St. Mark was a young man in the earliest days of the church and by the end of his life had played an important role in spreading the Good News of Jesus in Asia and North Africa. He even touches us as well, through the Gospel which bears his name.
We first hear of Mark in the Acts of the Apostles on the day Peter was released miraculously from prison. Peter returned in the night to the home of Mark’s mother, a gathering place of the community in Jerusalem (Acts 12:12).
Mark may have been the young man in the Garden of Gethsemane who ran away naked when Jesus was arrested, but the young man is not named, so we don’t know for sure (Mark 14:50-52).
Later we hear of Mark traveling with Paul and Barnabas on their first missionary journey. Early in that journey, Mark left them and returned to Jerusalem (Acts 13:13). No explanation is given for his departure from the mission. Paul was very unhappy about it and later refused to take Mark along on his second journey. As a result, Barnabas did not travel with Paul on the second trip, going instead with Mark to Cyprus (Acts 15:37-39).
Mark spent many years with Peter. He is mentioned in various contexts in later chapters of Acts and in the first letter of Peter, always in terms of his faithfulness in proclaiming the Good News of Jesus.
The thing that really strikes me about Mark, though, is that he didn’t follow the path that had originally been set for him – that first journey with Paul and Barnabas. Something was not right. He left, despite the knowledge that the older adults in the community might not understand and be angry with him, thinking him a failure or a quitter. He returned home to Jerusalem.

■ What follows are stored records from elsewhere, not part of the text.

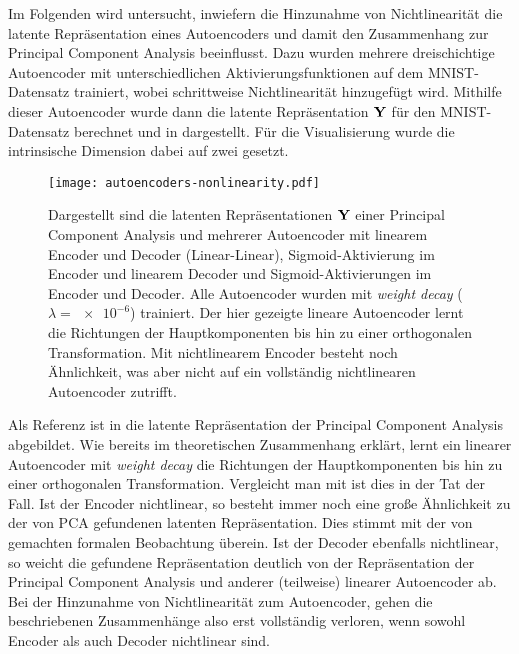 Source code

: Im Folgenden wird untersucht, inwiefern die Hinzunahme von Nichtlinearität die latente
Repräsentation eines Autoencoders und damit den Zusammenhang zur Principal Component Analysis
beeinflusst. Dazu wurden mehrere dreischichtige Autoencoder mit unterschiedlichen
Aktivierungsfunktionen auf dem MNIST-Datensatz trainiert, wobei schrittweise Nichtlinearität
hinzugefügt wird. Mithilfe dieser Autoencoder wurde dann die latente Repräsentation $\mathbf{Y}$ für
den MNIST-Datensatz berechnet und in  dargestellt. Für die
Visualisierung wurde die intrinsische Dimension dabei auf zwei gesetzt.
\begin{figure}[ht]
	\centering
	\texttt{[image: autoencoders-nonlinearity.pdf]}
	\caption[Latente Repräsentationen von PCA und drei Autoencodern mit unterschiedlichen Aktivierungsfunktionen]{Dargestellt sind die latenten Repräsentationen $\mathbf{Y}$ einer \captiona Principal Component Analysis und mehrerer Autoencoder mit \captionb linearem Encoder und Decoder (Linear-Linear), \captionc Sigmoid-Aktivierung im Encoder und linearem Decoder und \captiond Sigmoid-Aktivierungen im Encoder und Decoder. Alle Autoencoder wurden mit \textit{weight decay} ($\lambda = \num{e-6}$) trainiert. Der hier gezeigte lineare Autoencoder lernt die Richtungen der Hauptkomponenten bis hin zu einer orthogonalen Transformation. Mit nichtlinearem Encoder besteht noch Ähnlichkeit, was aber nicht auf ein vollständig nichtlinearen Autoencoder zutrifft.}
	\label{fig:Autoencoder-Nichtlinearitaet}
\end{figure}
Als Referenz ist in \captiona die latente Repräsentation der Principal Component Analysis abgebildet. Wie bereits im theoretischen Zusammenhang erklärt, lernt ein linearer Autoencoder mit \textit{weight decay} die Richtungen der Hauptkomponenten bis hin zu einer orthogonalen Transformation. Vergleicht man  \captiona mit \captionb ist dies in der Tat der Fall. Ist der Encoder nichtlinear, so besteht immer noch eine große Ähnlichkeit zu der von PCA gefundenen latenten Repräsentation. Dies stimmt mit der von \textcite{Bourlard.1988} gemachten formalen Beobachtung überein. Ist der Decoder ebenfalls nichtlinear, so weicht die gefundene Repräsentation deutlich von der Repräsentation der Principal Component Analysis und anderer (teilweise) linearer Autoencoder ab. Bei der Hinzunahme von Nichtlinearität zum Autoencoder, gehen die beschriebenen Zusammenhänge also erst vollständig verloren, wenn sowohl Encoder als auch Decoder nichtlinear sind.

If he had not followed that sense (or quiet voice) that told him that going with Paul and Barnabas might be the wrong thing for him to do, it’s entirely possible that Mark would not have been the one to accompany Peter in his work and journeys. The Gospel According to Mark might never have been written. It is generally understood to be the one that tells the story of Jesus based more on the memories of St. Peter. It was most probably the first of the Gospels written, maybe even before 70 A.D. Our understanding of how the early Christians had experienced the life, death and resurrection of Jesus would be different.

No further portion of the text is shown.